▸ **Records for processing**
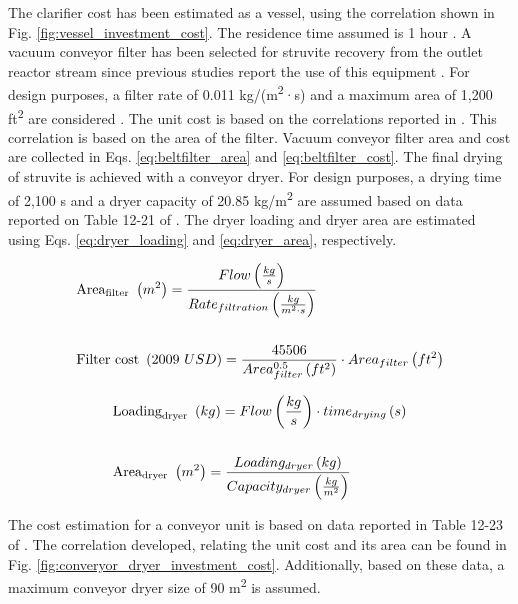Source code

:\begin{refsection}[referencesCh4]
The clarifier cost has been estimated as a vessel, using the correlation shown in Fig. \ref{fig:vessel_investment_cost}. The residence time assumed is 1 hour \citep{ehbrecht_p-recovery_2011}. A vacuum conveyor filter has been selected for struvite recovery from the outlet reactor stream since previous studies report the use of this equipment \citep{Matynia}. For design purposes, a filter rate of 0.011 kg/(m\textsuperscript{2}·s) and a maximum area of 1,200 ft\textsuperscript{2} are considered \citep{Walas}. The unit cost is based on the correlations reported in \citet{Walas}. This correlation is based on the area of the filter. Vacuum conveyor filter area and cost are collected in Eqs. \ref{eq:beltfilter_area} and \ref{eq:beltfilter_cost}. The final drying of struvite is achieved with a conveyor dryer. For design purposes, a drying time of 2,100 s and a dryer capacity of 20.85 kg/m\textsuperscript{2} are assumed based on data reported on Table 12-21 of \citet{Perry}. The dryer loading and dryer area are estimated using Eqs. \ref{eq:dryer_loading} and \ref{eq:dryer_area}, respectively.

\begin{align} 
& \text{\text{Area}}_{\text{filter}} \ \left(m^{2}\right) = \frac{Flow \left( \frac{kg}{s} \right)}{Rate_{filtration} \left( \frac{kg}{m^{2} \cdot s} \right)} \label{eq:beltfilter_area} \\ \nonumber\\
& \text{Filter cost} \ \left(2009 \ USD\right) = \frac{45506}{Area_{filter}^{0.5} \left( ft^{2} \right)} \cdot Area_{filter} \left( ft^{2} \right) \label{eq:beltfilter_cost}
\end{align}


\begin{align} 
& \text{\text{Loading}}_{\text{dryer}} \ \left(kg\right) = Flow \left( \frac{kg}{s} \right) \cdot time_{drying} \left( s\right) \label{eq:dryer_loading} \\
\nonumber\\
& \text{\text{Area}}_{\text{dryer}} \ \left(m^2\right) = \frac{Loading_{dryer}\left(kg\right)}{Capacity_{dryer} \left(\frac{kg}{m^2}\right)} \label{eq:dryer_area}
\end{align}

The cost estimation for a conveyor unit is based on data reported in Table 12-23 of \citet{Perry}. The correlation developed, relating the unit cost and its area can be found in Fig. \ref{fig:converyor_dryer_investment_cost}. Additionally, based on these data, a maximum conveyor dryer size of 90 m\textsuperscript{2} is assumed.


\end{refsection}
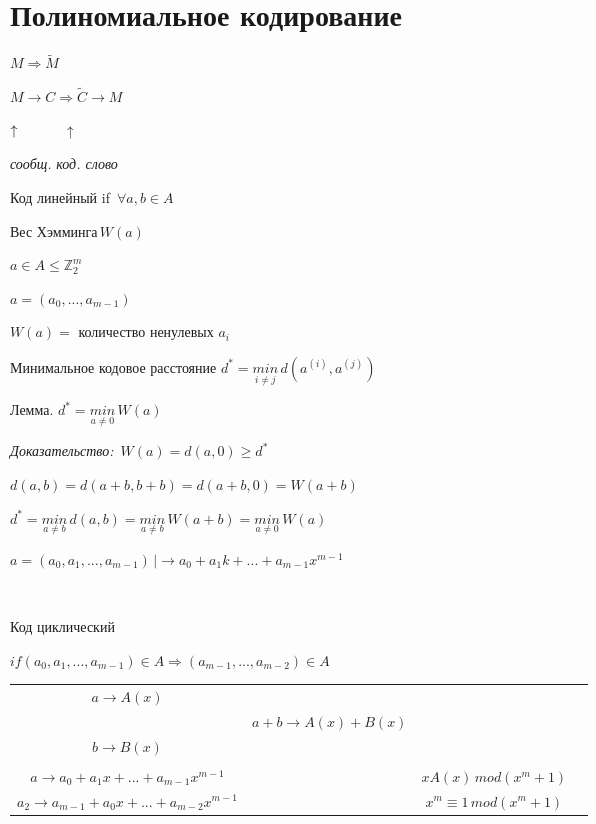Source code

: \documentclass[12pt]{article}
\begin{document}
    \section{Полиномиальное кодирование}
    $M \Rightarrow \widetilde{M}$\par
    $M \to C \Rightarrow \widetilde{C} \to M$\par
    $\uparrow \hspace{1 cm}$ $\uparrow$\par
    \textit{сообщ.} \textit{код. слово}\par
    Код линейный if $\, \forall a,b \in A$\par
    Вес Хэмминга$\, W(a)$\par
    $a \in A \leq \mathbb{Z}_2^m$\par
    $a = (a_0,...,a_{m-1})$\par
    $W(a) =$ количество ненулевых $a_i$\par
    Минимальное кодовое расстояние $d^* = \overset{}{\underset{i \neq j}{min}} \, d(a^{(i)},a^{(j)})$\par
    Лемма. $d^* = \overset{}{\underset{a \neq 0}{min}} \, W(a)$\par
    \textit{Доказательство:} $\, W(a) = d(a,0) \geq d^*$\par
    $d(a,b) = d(a+b,b+b) = d(a+b, 0) = W(a+b)$\par
    $d^* = \overset{}{\underset{a \neq b}{min}} \, d(a,b) = \overset{}{\underset{a \neq b}{min}} \, W(a+b) = \overset{}{\underset{a \neq 0}{min} \, W(a)}$\par
    $a = (a_0, a_1, ..., a_{m-1}) \, |\to a_0+a_1k+...+a_{m-1}x^{m-1}$\par
    $ $\par
    Код циклический\par
    $if (a_0,a_1,...,a_{m-1}) \in A \Rightarrow (a_{m-1},...,a_{m-2}) \in A$\par
    \begin{tabular}{cccc}
        $a \to A(x)$ \\
         &  $a+b \to A(x) + B(x)$\\
        $b \to B(x)$ \\
        \\
        $a \to a_0 +a_1 x +...+ a_{m-1}x^{m-1}$ & & $xA(x) \, mod(x^m + 1)$\\
        $a_2 \to a_{m-1} + a_0 x + ... + a_{m-2}x^{m-1}$ & & $x^m \equiv 1 \, mod(x^m +1)$\\
    \end{tabular}\par
\end{document}
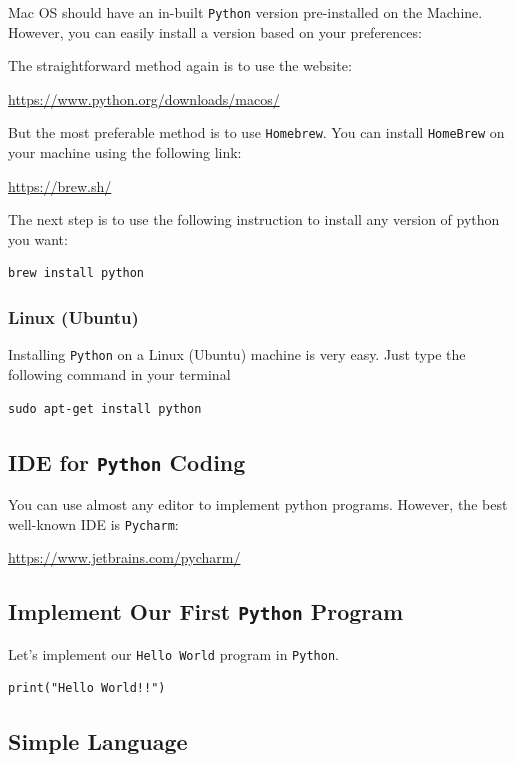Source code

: \documentclass[11pt]{article}
\begin{document}
Mac OS should have an in-built \texttt{Python} version pre-installed on the Machine.
However, you can easily install a version based on your preferences:

The straightforward method again is to use the website:

\url{https://www.python.org/downloads/macos/}

But the most preferable method is to use \texttt{Homebrew}. You can install \texttt{HomeBrew}
on your machine using the following link:

\url{https://brew.sh/}

The next step is to use the following instruction to install any version of
python you want:

\begin{verbatim}
brew install python
\end{verbatim}


\subsubsection{Linux (Ubuntu)}
\label{sec:orgad4c9a1}

Installing \texttt{Python} on a Linux (Ubuntu) machine is very easy. Just type the
following command in your terminal

\begin{verbatim}
sudo apt-get install python
\end{verbatim}


\subsection{IDE for \texttt{Python} Coding}
\label{sec:orgcf35967}

You can use almost any editor to implement python programs. However, the best
well-known IDE is \texttt{Pycharm}:

\url{https://www.jetbrains.com/pycharm/}


\subsection{Implement Our First \texttt{Python} Program}
\label{sec:orga7b2e5c}

Let's implement our \texttt{Hello World} program in \texttt{Python}.

\begin{verbatim}
print("Hello World!!")
\end{verbatim}


\subsection{Simple Language}
\label{sec:org814992f}
\end{document}
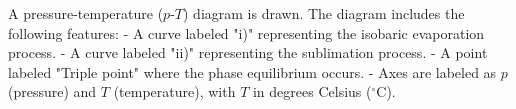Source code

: A pressure-temperature (\( p \)-\( T \)) diagram is drawn. The diagram includes the following features:  
- A curve labeled "i)" representing the isobaric evaporation process.  
- A curve labeled "ii)" representing the sublimation process.  
- A point labeled "Triple point" where the phase equilibrium occurs.  
- Axes are labeled as \( p \) (pressure) and \( T \) (temperature), with \( T \) in degrees Celsius (\( ^\circ\text{C} \)).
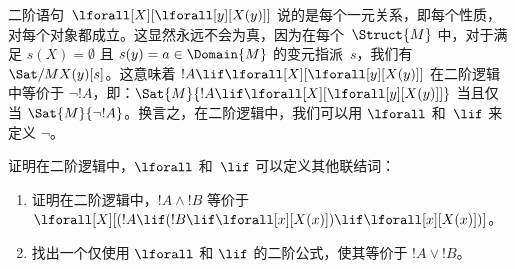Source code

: \documentclass[../../../include/open-logic-section]{subfiles}
\begin{document}
\begin{ex}
  二阶语句~$\lforall[X][\lforall[y][X(y)]]$ 说的是每个一元关系，即每个性质，对每个对象都成立。这显然永远不会为真，因为在每个~$\Struct{M}$ 中，对于满足 $s(X) = \emptyset$ 且 $s(y) = a \in
  \Domain{M}$ 的变元指派~$s$，我们有 $\Sat/{M}{X(y)}[s]$。这意味着 $!A \lif
  \lforall[X][\lforall[y][X(y)]]$ 在二阶逻辑中等价于 $\lnot !A$，即：$\Sat{M}{!A \lif
  \lforall[X][\lforall[y][X(y)]]}$ 当且仅当 $\Sat{M}{\lnot !A}$。换言之，在二阶逻辑中，我们可以用 $\lforall$ 和~$\lif$ 来定义 $\lnot$。
\end{ex}

\begin{prob}
  证明在二阶逻辑中，$\lforall$ 和~$\lif$ 可以定义其他联结词：
  \begin{enumerate}
    \item 证明在二阶逻辑中，$!A \land !B$ 等价于 $\lforall[X][(!A \lif (!B \lif \lforall[x][X(x)])\lif
    \lforall[x][X(x)])]$。
    \item 找出一个仅使用 $\lforall$ 和 $\lif$ 的二阶公式，使其等价于 $!A \lor !B$。
  \end{enumerate}
\end{prob}
\end{document}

▸ **Description of the task**
This exercise calls for the complete listing, returned exactly and without images.

▸ **Problem solution**
Source code

:\begin{refsection}[referencesCh4]
The clarifier cost has been estimated as a vessel, using the correlation shown in Fig. \ref{fig:vessel_investment_cost}. The residence time assumed is 1 hour \citep{ehbrecht_p-recovery_2011}. A vacuum conveyor filter has been selected for struvite recovery from the outlet reactor stream since previous studies report the use of this equipment \citep{Matynia}. For design purposes, a filter rate of 0.011 kg/(m\textsuperscript{2}·s) and a maximum area of 1,200 ft\textsuperscript{2} are considered \citep{Walas}. The unit cost is based on the correlations reported in \citet{Walas}. This correlation is based on the area of the filter. Vacuum conveyor filter area and cost are collected in Eqs. \ref{eq:beltfilter_area} and \ref{eq:beltfilter_cost}. The final drying of struvite is achieved with a conveyor dryer. For design purposes, a drying time of 2,100 s and a dryer capacity of 20.85 kg/m\textsuperscript{2} are assumed based on data reported on Table 12-21 of \citet{Perry}. The dryer loading and dryer area are estimated using Eqs. \ref{eq:dryer_loading} and \ref{eq:dryer_area}, respectively.

\begin{align} 
& \text{\text{Area}}_{\text{filter}} \ \left(m^{2}\right) = \frac{Flow \left( \frac{kg}{s} \right)}{Rate_{filtration} \left( \frac{kg}{m^{2} \cdot s} \right)} \label{eq:beltfilter_area} \\ \nonumber\\
& \text{Filter cost} \ \left(2009 \ USD\right) = \frac{45506}{Area_{filter}^{0.5} \left( ft^{2} \right)} \cdot Area_{filter} \left( ft^{2} \right) \label{eq:beltfilter_cost}
\end{align}


\begin{align} 
& \text{\text{Loading}}_{\text{dryer}} \ \left(kg\right) = Flow \left( \frac{kg}{s} \right) \cdot time_{drying} \left( s\right) \label{eq:dryer_loading} \\
\nonumber\\
& \text{\text{Area}}_{\text{dryer}} \ \left(m^2\right) = \frac{Loading_{dryer}\left(kg\right)}{Capacity_{dryer} \left(\frac{kg}{m^2}\right)} \label{eq:dryer_area}
\end{align}

The cost estimation for a conveyor unit is based on data reported in Table 12-23 of \citet{Perry}. The correlation developed, relating the unit cost and its area can be found in Fig. \ref{fig:converyor_dryer_investment_cost}. Additionally, based on these data, a maximum conveyor dryer size of 90 m\textsuperscript{2} is assumed.


\end{refsection}
Source code

: \documentclass[12pt]{article}
\begin{document}
    \section{Полиномиальное кодирование}
    $M \Rightarrow \widetilde{M}$\par
    $M \to C \Rightarrow \widetilde{C} \to M$\par
    $\uparrow \hspace{1 cm}$ $\uparrow$\par
    \textit{сообщ.} \textit{код. слово}\par
    Код линейный if $\, \forall a,b \in A$\par
    Вес Хэмминга$\, W(a)$\par
    $a \in A \leq \mathbb{Z}_2^m$\par
    $a = (a_0,...,a_{m-1})$\par
    $W(a) =$ количество ненулевых $a_i$\par
    Минимальное кодовое расстояние $d^* = \overset{}{\underset{i \neq j}{min}} \, d(a^{(i)},a^{(j)})$\par
    Лемма. $d^* = \overset{}{\underset{a \neq 0}{min}} \, W(a)$\par
    \textit{Доказательство:} $\, W(a) = d(a,0) \geq d^*$\par
    $d(a,b) = d(a+b,b+b) = d(a+b, 0) = W(a+b)$\par
    $d^* = \overset{}{\underset{a \neq b}{min}} \, d(a,b) = \overset{}{\underset{a \neq b}{min}} \, W(a+b) = \overset{}{\underset{a \neq 0}{min} \, W(a)}$\par
    $a = (a_0, a_1, ..., a_{m-1}) \, |\to a_0+a_1k+...+a_{m-1}x^{m-1}$\par
    $ $\par
    Код циклический\par
    $if (a_0,a_1,...,a_{m-1}) \in A \Rightarrow (a_{m-1},...,a_{m-2}) \in A$\par
    \begin{tabular}{cccc}
        $a \to A(x)$ \\
         &  $a+b \to A(x) + B(x)$\\
        $b \to B(x)$ \\
        \\
        $a \to a_0 +a_1 x +...+ a_{m-1}x^{m-1}$ & & $xA(x) \, mod(x^m + 1)$\\
        $a_2 \to a_{m-1} + a_0 x + ... + a_{m-2}x^{m-1}$ & & $x^m \equiv 1 \, mod(x^m +1)$\\
    \end{tabular}\par
\end{document}
Source code

: \documentclass[11pt]{article}
\begin{document}
Mac OS should have an in-built \texttt{Python} version pre-installed on the Machine.
However, you can easily install a version based on your preferences:

The straightforward method again is to use the website:

\url{https://www.python.org/downloads/macos/}

But the most preferable method is to use \texttt{Homebrew}. You can install \texttt{HomeBrew}
on your machine using the following link:

\url{https://brew.sh/}

The next step is to use the following instruction to install any version of
python you want:

\begin{verbatim}
brew install python
\end{verbatim}


\subsubsection{Linux (Ubuntu)}
\label{sec:orgad4c9a1}

Installing \texttt{Python} on a Linux (Ubuntu) machine is very easy. Just type the
following command in your terminal

\begin{verbatim}
sudo apt-get install python
\end{verbatim}


\subsection{IDE for \texttt{Python} Coding}
\label{sec:orgcf35967}

You can use almost any editor to implement python programs. However, the best
well-known IDE is \texttt{Pycharm}:

\url{https://www.jetbrains.com/pycharm/}


\subsection{Implement Our First \texttt{Python} Program}
\label{sec:orga7b2e5c}

Let's implement our \texttt{Hello World} program in \texttt{Python}.

\begin{verbatim}
print("Hello World!!")
\end{verbatim}


\subsection{Simple Language}
\label{sec:org814992f}
\end{document}
Source code

: A pressure-temperature (\( p \)-\( T \)) diagram is drawn. The diagram includes the following features:  
- A curve labeled "i)" representing the isobaric evaporation process.  
- A curve labeled "ii)" representing the sublimation process.  
- A point labeled "Triple point" where the phase equilibrium occurs.  
- Axes are labeled as \( p \) (pressure) and \( T \) (temperature), with \( T \) in degrees Celsius (\( ^\circ\text{C} \)).
Source code

: \documentclass[../../../include/open-logic-section]{subfiles}
\begin{document}
\begin{ex}
  二阶语句~$\lforall[X][\lforall[y][X(y)]]$ 说的是每个一元关系，即每个性质，对每个对象都成立。这显然永远不会为真，因为在每个~$\Struct{M}$ 中，对于满足 $s(X) = \emptyset$ 且 $s(y) = a \in
  \Domain{M}$ 的变元指派~$s$，我们有 $\Sat/{M}{X(y)}[s]$。这意味着 $!A \lif
  \lforall[X][\lforall[y][X(y)]]$ 在二阶逻辑中等价于 $\lnot !A$，即：$\Sat{M}{!A \lif
  \lforall[X][\lforall[y][X(y)]]}$ 当且仅当 $\Sat{M}{\lnot !A}$。换言之，在二阶逻辑中，我们可以用 $\lforall$ 和~$\lif$ 来定义 $\lnot$。
\end{ex}

\begin{prob}
  证明在二阶逻辑中，$\lforall$ 和~$\lif$ 可以定义其他联结词：
  \begin{enumerate}
    \item 证明在二阶逻辑中，$!A \land !B$ 等价于 $\lforall[X][(!A \lif (!B \lif \lforall[x][X(x)])\lif
    \lforall[x][X(x)])]$。
    \item 找出一个仅使用 $\lforall$ 和 $\lif$ 的二阶公式，使其等价于 $!A \lor !B$。
  \end{enumerate}
\end{prob}
\end{document}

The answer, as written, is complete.